092 - Oxygen Impurity Control for Reactive and Refractory Metal Alloys Produced on a Plasma Gas Atomizer
Aamir Abid, Retech Systems LLC

A barrier to the broader adoption of refractory and reactive metal powders (like titanium and its alloys) is the stringent control of the chemistry of AM-suitable powders. The addition of interstitial gases such as oxygen, nitrogen, carbon, and hydrogen can influence the processing of powder via AM and will significantly alter the mechanical properties of the printed part. Plasma gas atomization (PGA) is a proven technology to produce production-scale refractory and reactive metal powders. Plasma melting allows for the introduction of a broad range of feed materials including revert without incurring the additional cost of processing feed to wire or bar forms. In this study, we investigate the sources of oxygen pickup or reduction throughout the atomization process. The evolution of oxygen levels is measured, starting at the feedstock, following through the atomization process, and finally at the product packing stage. The sources of increase or reduction of oxygen are presented and discussed.

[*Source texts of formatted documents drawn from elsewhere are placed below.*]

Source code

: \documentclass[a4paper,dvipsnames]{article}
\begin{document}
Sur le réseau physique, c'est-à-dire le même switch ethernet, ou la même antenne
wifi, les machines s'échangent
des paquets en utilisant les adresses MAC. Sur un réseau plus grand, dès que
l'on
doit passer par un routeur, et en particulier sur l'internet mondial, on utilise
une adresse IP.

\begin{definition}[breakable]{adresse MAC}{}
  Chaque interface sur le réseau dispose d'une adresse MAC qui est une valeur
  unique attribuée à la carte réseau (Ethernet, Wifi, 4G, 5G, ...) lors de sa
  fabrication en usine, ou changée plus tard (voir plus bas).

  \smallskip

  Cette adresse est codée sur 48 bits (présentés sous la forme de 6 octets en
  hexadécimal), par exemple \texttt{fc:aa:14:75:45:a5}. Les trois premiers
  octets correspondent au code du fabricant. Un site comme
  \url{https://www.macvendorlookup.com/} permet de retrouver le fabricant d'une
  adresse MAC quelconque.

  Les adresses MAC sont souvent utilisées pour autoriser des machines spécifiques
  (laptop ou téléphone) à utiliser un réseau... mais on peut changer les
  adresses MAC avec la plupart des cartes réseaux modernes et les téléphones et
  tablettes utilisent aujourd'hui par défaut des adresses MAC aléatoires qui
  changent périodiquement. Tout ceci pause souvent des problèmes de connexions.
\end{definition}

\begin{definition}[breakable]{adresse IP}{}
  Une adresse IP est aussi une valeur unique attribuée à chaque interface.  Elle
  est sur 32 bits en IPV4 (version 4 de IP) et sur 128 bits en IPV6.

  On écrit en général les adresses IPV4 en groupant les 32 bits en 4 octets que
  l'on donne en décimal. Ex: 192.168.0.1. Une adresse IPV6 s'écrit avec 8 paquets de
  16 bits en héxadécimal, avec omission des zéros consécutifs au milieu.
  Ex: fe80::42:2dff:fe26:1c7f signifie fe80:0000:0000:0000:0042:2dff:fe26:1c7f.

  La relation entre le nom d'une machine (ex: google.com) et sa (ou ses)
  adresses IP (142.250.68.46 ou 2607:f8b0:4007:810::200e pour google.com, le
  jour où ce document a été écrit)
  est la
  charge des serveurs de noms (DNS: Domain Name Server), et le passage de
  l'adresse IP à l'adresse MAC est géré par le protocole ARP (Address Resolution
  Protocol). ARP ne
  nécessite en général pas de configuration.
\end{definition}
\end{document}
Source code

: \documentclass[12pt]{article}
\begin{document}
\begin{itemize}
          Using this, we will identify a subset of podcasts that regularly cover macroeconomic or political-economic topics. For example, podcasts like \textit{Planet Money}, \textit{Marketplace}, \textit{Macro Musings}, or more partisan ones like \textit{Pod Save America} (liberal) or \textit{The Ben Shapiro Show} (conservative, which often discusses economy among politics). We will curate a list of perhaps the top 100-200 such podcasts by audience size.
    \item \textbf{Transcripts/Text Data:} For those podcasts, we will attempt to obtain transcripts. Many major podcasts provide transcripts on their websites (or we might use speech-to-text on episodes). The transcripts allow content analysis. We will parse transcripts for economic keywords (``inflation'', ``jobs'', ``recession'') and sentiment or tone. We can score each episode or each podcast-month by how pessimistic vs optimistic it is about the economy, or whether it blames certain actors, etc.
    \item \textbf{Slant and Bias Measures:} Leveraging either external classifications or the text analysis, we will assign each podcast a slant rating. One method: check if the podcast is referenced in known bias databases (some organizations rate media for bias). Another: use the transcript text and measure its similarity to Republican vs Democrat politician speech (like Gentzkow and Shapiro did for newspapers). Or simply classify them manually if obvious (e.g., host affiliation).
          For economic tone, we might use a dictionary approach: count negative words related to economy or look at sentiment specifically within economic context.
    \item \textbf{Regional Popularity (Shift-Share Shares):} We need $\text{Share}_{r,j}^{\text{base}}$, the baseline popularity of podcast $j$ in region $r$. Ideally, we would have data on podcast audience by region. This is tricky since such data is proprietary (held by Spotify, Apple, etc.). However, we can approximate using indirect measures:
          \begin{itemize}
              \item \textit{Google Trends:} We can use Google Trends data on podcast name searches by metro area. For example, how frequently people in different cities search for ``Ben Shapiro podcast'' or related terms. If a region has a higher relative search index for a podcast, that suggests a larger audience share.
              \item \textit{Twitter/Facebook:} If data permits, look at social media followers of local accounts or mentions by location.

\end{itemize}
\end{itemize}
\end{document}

 575- A Review of Cybersecurity and Infrastructure Security Agency's ChemLock Voluntary Security Program
Jeremy McMurry, Cybersecurity and Infrastructure Security Agency, Department of Homeland Security

More than 96% of all manufactured goods depend on chemicals in some way. These chemicals are used, manufactured, stored, and transported across global supply chains, forming the bedrock of industries that touch nearly every aspect of American life—from microchips to food processing. Many of these chemicals that businesses interact with every day are dangerous chemicals that could be used in a terrorist attack.

Whether a small business or an international company, everyone who interacts with these chemicals has a role to play in understanding the risk and taking collective action to prevent chemicals being weaponized by terrorists. The Cybersecurity and Infrastructure Security Agency’s (CISA) ChemLock program is a completely voluntary program that provides facilities that possess dangerous chemicals no-cost services and tools to help them better understand the risks they face and improve their chemical security posture in a way that works for their business model.